Why is AT&T trying to stop you from keeping an eye on local government?
Channel 99 is the public-access ghetto
Being a full-time student and underemployed journalist, Bites recently switched cable companies, hoping to save a few bucks. For many people, this process is a hassle, with hours spent waiting for the cable guy and figuring out new gear.
For Bites, it was all of that, plus a lesson in California’s Digital Infrastructure and Video Competition Act and the discovery that Sacramento County is right now locked in a legal battle with the telecommunications giant AT&T, trying to protect the ability of citizens to keep an eye on local government.
The story starts the usual way. The Comcast bill was too damn high, and AT&T had a deal that would cut Bites’ cable bill in half, at least for a while. Yes, it’s probably better to cut the cord completely and not do business with either company. Still, Breaking Bad, The Daily Show With Jon Stewart, the 12th Doctor Who, etc., seemed like a reasonable compromise at the time. And everything was fine—for about a day and a half. That’s when Bites went to set the digital video recorder to record the Sacramento City Council meeting on Metro Cable Channel 14.
Turns out, AT&T’s U-verse service doesn’t let customers record city council meetings, or school-board meetings or any of the local government programming on that channel. Same goes for programming on Access Sacramento’s (channels 17 and 18), like the public-affairs show Soapbox, or local church services or backyard wrestling or foreign-language programs that never get play on commercial TV. Same goes for the additional programming public-TV station KVIE’s second slot, channel 7.
These channels also don’t show up in the programming guide. You can’t even get to any of them by punching the channel number into the remote, as with normal channels.
“It’s not really a channel, it’s more like an app,” the customer-service rep cheerfully explained when Bites called to ask what’s up. To get local public, educational and government-access channels, you have to go to Channel 99 and work your way through a series of menus in the “app” before you find the channel you want.
According to AT&T spokesperson Alex Carey, Channel 99 provides, “a convenient location where a viewer can bring up an alphabetical list of all communities in the entire ’Designated Market Area.’”
That means with a bit of digging, you can eventually find Sacramento’s public-access channels, along with those of Davis and Vacaville and other somewhat-nearby places. Which would be sort of interesting, if it was in fact at all convenient. But it’s more like AT&T is just trying to hide these channels and/or make them irritating and dysfunctional.
So, who cares if Bites can no longer come home from school at night and catch up on the city council meeting? There’s always the Web the next day or The Sacramento Bee’s coverage. Right?
Well, hiding the PEG channels may be illegal under California’s Digital Infrastructure and Video Competition Act of 2006. That’s the law that AT&T spent millions lobbying to pass, in order to ease regulations and pave the way for the rollout of the U-verse system in the state.
And in 2009, the cable commission of Sacramento County, along with the cities of Los Angeles and El Segundo, sued AT&T to get the company to comply with state law.
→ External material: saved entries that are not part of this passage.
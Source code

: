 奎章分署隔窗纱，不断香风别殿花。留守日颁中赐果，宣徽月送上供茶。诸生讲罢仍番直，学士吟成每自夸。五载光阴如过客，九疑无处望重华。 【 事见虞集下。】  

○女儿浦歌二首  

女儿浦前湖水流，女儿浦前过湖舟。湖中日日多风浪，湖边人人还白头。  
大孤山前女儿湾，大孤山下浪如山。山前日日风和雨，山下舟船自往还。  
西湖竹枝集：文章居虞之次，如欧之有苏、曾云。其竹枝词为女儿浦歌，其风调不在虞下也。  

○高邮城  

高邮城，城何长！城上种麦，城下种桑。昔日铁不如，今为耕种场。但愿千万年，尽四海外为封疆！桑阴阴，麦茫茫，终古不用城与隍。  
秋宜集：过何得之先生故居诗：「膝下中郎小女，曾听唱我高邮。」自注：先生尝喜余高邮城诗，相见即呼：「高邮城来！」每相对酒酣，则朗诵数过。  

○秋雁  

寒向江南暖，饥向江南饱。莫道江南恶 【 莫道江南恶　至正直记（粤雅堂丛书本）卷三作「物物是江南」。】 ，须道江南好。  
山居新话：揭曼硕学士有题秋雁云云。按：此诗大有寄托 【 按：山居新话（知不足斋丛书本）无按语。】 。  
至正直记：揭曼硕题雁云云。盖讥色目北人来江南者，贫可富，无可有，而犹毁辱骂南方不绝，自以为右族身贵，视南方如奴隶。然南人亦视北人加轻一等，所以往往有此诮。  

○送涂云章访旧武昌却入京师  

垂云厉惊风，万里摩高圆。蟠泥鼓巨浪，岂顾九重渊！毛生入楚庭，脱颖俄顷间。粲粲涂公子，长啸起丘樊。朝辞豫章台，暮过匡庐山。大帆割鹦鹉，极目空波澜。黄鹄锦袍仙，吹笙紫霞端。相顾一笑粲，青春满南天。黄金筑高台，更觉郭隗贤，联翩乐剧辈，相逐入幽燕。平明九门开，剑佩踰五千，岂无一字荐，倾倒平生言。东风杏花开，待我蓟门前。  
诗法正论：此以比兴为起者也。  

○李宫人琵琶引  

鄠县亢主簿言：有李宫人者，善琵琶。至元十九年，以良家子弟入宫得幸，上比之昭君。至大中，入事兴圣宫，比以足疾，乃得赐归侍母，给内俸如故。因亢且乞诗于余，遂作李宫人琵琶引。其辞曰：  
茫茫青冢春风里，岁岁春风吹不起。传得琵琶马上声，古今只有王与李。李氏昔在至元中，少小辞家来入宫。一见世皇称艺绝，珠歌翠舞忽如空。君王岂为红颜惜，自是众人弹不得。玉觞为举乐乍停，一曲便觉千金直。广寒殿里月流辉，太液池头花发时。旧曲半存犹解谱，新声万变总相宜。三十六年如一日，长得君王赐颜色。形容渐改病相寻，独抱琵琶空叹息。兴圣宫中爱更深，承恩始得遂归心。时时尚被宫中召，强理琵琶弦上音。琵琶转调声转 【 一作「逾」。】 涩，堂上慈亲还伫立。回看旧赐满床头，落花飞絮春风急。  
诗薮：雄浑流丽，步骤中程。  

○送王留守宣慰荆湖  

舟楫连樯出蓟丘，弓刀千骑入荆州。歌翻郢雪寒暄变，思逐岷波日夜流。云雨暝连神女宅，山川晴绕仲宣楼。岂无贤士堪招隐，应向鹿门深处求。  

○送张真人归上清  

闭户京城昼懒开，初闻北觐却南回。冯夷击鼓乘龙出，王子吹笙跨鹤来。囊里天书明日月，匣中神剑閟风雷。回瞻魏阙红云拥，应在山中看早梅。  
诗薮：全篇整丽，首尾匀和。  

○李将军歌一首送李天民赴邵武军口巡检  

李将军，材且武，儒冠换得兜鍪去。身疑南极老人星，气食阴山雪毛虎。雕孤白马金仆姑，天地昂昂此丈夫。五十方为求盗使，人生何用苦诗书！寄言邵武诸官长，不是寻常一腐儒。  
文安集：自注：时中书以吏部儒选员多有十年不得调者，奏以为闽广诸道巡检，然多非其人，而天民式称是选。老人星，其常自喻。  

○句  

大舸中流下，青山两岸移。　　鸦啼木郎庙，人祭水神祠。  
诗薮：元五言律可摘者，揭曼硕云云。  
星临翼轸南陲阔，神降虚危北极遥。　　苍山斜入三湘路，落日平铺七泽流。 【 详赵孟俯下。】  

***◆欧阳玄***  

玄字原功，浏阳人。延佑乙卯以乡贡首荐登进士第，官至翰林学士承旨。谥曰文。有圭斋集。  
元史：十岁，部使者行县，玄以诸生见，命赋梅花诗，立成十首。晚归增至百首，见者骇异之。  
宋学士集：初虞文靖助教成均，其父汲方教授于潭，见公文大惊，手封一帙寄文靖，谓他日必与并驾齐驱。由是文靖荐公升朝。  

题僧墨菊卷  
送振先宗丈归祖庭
Initially, AT&T even refused to provide closed-captioning for the PEG channels, explained Harriet Steiner, the cable commission’s lawyer. That’s why the suit was originally based in part on the Americans with Disabilities Act. There have been some concessions, but the lawsuit is still going, four years later.
Steiner said, “The county and all of the cities have invested a lot of money in those channels,” and added that citizens really ought to be able to watch their government.
Bites groused about the “PEG ghetto” on Facebook recently and drew a response from Lloyd Levine, former California assemblyman and DIVCA co-author. He said he’s proud of the bill and explained, “We worked very hard to make sure that PEG was preserved and in a way that all customers would receive and be able to view them.”
The same post prompted Ron Cooper, former executive director of Access Sacramento, to comment that he believed AT&T intended to “marginalize these channels out of existence.”
Public access and PEG channels have provided an extremely important way to engage with local government and a space for the community to produce its own programming for decades. They’ve never been as popular as the commercial stations, of course, but at least they had a shot at being seen. Once the PEG channels disappear into AT&T’s public-access ghetto, we may never see them again.